— Exercise objective —
Please restate, word for word, each line from the one containing "Un ejemplo de" through the end of the entries below.

.....

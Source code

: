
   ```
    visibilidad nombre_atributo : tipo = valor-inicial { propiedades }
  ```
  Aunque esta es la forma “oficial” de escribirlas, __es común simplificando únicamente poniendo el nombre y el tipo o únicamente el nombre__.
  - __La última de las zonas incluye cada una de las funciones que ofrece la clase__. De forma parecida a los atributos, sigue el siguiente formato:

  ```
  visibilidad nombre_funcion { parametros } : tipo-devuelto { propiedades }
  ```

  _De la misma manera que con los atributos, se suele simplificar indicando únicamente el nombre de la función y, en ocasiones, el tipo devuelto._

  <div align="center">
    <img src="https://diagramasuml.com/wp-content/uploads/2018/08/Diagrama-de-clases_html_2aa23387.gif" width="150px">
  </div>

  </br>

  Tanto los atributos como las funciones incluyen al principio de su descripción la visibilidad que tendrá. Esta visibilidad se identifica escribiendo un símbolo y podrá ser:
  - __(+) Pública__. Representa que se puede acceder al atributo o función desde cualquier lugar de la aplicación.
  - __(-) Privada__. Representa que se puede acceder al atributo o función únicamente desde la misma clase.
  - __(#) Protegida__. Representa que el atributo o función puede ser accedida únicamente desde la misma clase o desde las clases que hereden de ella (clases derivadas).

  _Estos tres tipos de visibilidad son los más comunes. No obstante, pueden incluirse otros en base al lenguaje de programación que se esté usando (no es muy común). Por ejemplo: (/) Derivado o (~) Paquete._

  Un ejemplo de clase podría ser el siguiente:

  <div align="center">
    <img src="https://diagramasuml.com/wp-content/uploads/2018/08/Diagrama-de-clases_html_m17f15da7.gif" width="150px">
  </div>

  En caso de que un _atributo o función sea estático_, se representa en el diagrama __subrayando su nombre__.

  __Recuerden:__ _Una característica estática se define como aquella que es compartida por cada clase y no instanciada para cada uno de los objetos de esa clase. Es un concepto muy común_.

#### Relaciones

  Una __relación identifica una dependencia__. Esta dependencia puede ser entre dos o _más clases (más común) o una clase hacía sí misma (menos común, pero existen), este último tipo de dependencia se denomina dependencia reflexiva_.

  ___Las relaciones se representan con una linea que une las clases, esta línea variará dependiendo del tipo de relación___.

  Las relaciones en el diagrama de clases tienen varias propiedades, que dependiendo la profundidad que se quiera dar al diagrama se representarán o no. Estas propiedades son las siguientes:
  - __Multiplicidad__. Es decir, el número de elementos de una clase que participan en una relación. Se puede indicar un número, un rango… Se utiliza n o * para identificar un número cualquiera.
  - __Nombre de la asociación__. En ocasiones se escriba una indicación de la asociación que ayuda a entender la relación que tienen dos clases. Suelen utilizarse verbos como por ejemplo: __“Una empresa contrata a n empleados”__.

.....

— Answer box —
  Un ejemplo de clase podría ser el siguiente:

  <div align="center">
    <img src="https://diagramasuml.com/wp-content/uploads/2018/08/Diagrama-de-clases_html_m17f15da7.gif" width="150px">
  </div>

  En caso de que un _atributo o función sea estático_, se representa en el diagrama __subrayando su nombre__.

  __Recuerden:__ _Una característica estática se define como aquella que es compartida por cada clase y no instanciada para cada uno de los objetos de esa clase. Es un concepto muy común_.

#### Relaciones

  Una __relación identifica una dependencia__. Esta dependencia puede ser entre dos o _más clases (más común) o una clase hacía sí misma (menos común, pero existen), este último tipo de dependencia se denomina dependencia reflexiva_.

  ___Las relaciones se representan con una linea que une las clases, esta línea variará dependiendo del tipo de relación___.

  Las relaciones en el diagrama de clases tienen varias propiedades, que dependiendo la profundidad que se quiera dar al diagrama se representarán o no. Estas propiedades son las siguientes:
  - __Multiplicidad__. Es decir, el número de elementos de una clase que participan en una relación. Se puede indicar un número, un rango… Se utiliza n o * para identificar un número cualquiera.
  - __Nombre de la asociación__. En ocasiones se escriba una indicación de la asociación que ayuda a entender la relación que tienen dos clases. Suelen utilizarse verbos como por ejemplo: __“Una empresa contrata a n empleados”__.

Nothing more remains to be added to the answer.